→ **Prompt**
Below are the records; give the number of their lines that contain the word "label" and nothing more.

→ **Records**
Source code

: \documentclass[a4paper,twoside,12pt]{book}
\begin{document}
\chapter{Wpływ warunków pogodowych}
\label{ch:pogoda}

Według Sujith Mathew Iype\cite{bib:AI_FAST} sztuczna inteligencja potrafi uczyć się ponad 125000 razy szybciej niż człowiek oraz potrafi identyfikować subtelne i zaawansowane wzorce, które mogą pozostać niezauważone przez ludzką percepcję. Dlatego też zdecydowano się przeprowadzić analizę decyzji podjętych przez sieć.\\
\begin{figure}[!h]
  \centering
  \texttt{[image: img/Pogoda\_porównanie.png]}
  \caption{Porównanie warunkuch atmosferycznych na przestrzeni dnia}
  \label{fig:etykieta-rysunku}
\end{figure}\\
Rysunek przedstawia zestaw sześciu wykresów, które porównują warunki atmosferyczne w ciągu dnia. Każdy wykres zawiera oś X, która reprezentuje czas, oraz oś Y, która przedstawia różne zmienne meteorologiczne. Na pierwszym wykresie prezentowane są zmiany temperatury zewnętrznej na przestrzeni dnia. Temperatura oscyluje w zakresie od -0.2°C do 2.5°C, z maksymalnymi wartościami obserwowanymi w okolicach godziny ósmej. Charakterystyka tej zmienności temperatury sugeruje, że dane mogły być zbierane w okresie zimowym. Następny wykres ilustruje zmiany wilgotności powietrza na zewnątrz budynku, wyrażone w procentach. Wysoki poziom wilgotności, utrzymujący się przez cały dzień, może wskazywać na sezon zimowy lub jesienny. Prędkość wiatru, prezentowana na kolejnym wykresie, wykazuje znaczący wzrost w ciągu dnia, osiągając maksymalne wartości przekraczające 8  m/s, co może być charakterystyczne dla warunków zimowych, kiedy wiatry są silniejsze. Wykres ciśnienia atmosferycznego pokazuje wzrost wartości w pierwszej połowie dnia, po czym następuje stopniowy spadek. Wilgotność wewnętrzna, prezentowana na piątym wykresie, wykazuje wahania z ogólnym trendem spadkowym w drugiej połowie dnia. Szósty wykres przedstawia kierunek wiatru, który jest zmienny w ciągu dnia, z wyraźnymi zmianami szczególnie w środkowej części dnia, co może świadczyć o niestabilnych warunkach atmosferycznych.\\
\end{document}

→ **Response**
2